# Aggressive Damselfish in new tank



## dloehrs (Aug 7, 2009)

Hi there, I am almost two weeks into cycling a 125 salt. We introduced 2 chromis and 2 damsels after day three. They got along great and everyone was happy. Suddenly 2 days ago one damsel became very aggressive, a bully. We found one chromi stuck in the filter intake and he didn't make it. We believe he was already weak and the aggressive damsel stressed him too much. The second chromi gets chased but not much and not often. The second damsel is constantly in hiding and the second he peeks his head out he is attacked. The poor guy can't get a break. I tried to net the bully to trade in but the tank is way too packed with rocks and corals. Anything i can do here? Will adding a few chromis to make a small school intimidate the aggressor? Thanks in advance


----------



## petlovingfreak (May 8, 2009)

Damsels are like that, especially with new fish added to the tank. Most likely have to try catch him. What kind of damsel is it? Some are much more aggressive than others.


----------



## dloehrs (Aug 7, 2009)

Electric Blue


----------



## kay-bee (Dec 6, 2006)

dloehrs said:


> Electric Blue


Also known as the (aptly named) "Blue Devil".

Netting a damsel in a reef tank can be extremely difficult. I extracted damsels from a reef tank using a (loaned) device called 'The Trap' (baited and utilized after about 3 or 4 days of fasting the tank). Caught the first (and worst) one in about a minute. The other two saw what happened to the first one so it took over an hour to remove them.

In a FOWLR tank I had to remove ALL of the live rock (and that pesky damsel wedged itself deep into the crevice of very last piece of live rock so I didn't even need the net in that instance, just placed that rock into a different tank while the damsel was still in it).

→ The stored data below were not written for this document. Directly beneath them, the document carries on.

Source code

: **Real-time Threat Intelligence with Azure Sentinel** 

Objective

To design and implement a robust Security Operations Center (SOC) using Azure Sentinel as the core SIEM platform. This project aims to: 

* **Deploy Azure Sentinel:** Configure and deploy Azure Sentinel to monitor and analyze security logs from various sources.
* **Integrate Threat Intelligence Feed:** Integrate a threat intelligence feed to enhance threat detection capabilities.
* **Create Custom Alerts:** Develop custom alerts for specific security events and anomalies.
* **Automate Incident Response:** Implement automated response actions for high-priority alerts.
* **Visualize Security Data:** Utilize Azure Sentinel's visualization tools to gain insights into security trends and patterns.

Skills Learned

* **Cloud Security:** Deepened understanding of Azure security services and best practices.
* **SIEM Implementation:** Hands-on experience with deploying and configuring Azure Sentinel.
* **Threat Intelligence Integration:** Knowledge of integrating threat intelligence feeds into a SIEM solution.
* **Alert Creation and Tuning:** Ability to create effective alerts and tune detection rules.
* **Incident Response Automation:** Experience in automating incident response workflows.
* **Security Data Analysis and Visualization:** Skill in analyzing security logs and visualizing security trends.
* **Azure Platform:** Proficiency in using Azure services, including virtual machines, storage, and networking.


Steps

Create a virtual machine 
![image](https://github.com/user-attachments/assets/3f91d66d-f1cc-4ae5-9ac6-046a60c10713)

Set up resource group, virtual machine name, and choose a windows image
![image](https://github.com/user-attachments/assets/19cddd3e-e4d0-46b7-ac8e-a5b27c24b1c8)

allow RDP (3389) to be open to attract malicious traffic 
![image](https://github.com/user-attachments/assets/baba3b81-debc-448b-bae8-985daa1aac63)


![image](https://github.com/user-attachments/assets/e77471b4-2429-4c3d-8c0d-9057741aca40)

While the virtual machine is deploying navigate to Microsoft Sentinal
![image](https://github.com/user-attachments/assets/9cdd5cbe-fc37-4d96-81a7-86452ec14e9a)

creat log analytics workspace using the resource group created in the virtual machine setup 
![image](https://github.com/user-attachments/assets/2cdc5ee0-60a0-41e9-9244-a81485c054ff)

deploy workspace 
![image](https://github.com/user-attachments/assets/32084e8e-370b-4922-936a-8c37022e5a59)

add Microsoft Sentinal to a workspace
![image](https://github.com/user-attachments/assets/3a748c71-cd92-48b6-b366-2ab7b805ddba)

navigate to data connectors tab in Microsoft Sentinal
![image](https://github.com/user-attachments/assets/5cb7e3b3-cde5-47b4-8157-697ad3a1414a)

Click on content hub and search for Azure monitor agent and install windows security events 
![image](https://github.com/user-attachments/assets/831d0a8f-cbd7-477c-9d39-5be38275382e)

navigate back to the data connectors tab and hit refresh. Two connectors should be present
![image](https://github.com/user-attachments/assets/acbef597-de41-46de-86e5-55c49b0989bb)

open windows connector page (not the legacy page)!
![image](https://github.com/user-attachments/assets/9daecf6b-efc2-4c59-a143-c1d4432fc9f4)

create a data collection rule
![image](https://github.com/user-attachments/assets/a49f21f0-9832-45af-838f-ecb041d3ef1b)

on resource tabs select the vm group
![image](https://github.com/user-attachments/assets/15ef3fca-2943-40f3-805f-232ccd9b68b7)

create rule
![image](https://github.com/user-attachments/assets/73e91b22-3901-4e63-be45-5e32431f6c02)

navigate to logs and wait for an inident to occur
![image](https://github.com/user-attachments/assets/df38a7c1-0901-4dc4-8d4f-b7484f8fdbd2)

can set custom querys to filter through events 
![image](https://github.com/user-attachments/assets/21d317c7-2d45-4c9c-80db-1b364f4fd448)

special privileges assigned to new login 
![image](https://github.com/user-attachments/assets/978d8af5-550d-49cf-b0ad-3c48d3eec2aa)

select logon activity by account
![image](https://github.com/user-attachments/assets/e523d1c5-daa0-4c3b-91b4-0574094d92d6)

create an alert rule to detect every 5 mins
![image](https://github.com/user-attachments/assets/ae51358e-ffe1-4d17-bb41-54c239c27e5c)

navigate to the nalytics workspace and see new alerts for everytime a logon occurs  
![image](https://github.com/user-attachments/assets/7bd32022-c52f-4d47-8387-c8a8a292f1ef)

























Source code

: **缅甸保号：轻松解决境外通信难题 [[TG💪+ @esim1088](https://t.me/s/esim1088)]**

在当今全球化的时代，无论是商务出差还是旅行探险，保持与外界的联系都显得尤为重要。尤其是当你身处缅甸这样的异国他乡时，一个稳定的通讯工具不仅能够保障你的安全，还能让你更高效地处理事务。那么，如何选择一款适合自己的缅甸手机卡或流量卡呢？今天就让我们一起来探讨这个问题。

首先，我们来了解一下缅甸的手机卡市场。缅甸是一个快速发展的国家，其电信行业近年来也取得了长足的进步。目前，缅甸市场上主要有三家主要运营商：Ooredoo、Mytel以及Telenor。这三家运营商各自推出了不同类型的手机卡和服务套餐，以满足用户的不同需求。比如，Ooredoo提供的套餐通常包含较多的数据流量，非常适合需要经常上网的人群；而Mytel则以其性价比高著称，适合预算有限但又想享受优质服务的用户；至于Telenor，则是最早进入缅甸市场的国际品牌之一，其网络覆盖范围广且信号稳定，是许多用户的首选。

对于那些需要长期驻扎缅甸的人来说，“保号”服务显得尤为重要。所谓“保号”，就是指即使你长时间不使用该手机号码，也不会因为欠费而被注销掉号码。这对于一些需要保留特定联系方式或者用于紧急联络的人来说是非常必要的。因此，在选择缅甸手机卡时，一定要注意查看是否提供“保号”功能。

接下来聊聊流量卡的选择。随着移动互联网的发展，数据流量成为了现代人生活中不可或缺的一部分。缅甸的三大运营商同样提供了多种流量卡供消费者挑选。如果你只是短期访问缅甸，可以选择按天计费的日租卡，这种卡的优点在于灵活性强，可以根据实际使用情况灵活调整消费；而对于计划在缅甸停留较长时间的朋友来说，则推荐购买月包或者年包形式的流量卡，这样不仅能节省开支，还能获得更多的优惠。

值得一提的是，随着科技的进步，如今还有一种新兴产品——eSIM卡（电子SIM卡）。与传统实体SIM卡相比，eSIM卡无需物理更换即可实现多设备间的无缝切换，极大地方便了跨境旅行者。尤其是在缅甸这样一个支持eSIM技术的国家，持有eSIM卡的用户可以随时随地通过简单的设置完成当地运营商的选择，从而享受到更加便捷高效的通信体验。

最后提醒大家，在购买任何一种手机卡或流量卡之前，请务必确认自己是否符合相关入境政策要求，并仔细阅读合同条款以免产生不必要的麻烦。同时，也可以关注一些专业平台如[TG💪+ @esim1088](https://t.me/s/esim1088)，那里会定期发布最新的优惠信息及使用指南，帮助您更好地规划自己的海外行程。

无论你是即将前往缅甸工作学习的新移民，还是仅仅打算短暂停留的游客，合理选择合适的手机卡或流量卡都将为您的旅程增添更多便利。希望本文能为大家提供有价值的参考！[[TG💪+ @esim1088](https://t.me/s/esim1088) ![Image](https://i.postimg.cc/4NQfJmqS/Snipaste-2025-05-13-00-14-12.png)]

Switching topics: What kind of corals are currently in your tank?


----------



## dloehrs (Aug 7, 2009)

I added another small chromi and a yellow-tail damsel. At first the experiment failed, but now the fish are all happy together. The yellow-tail took all the heat for a day but now ALL the fish are out and swimming together. The bully still shows his dominance but it is brief and not near as aggressive


----------



## petlovingfreak (May 8, 2009)

good to hear


----------



## Fishfirst (Jan 24, 2005)

unfortunately this is probably only temporary as damsels mature they get much more aggressive.


----------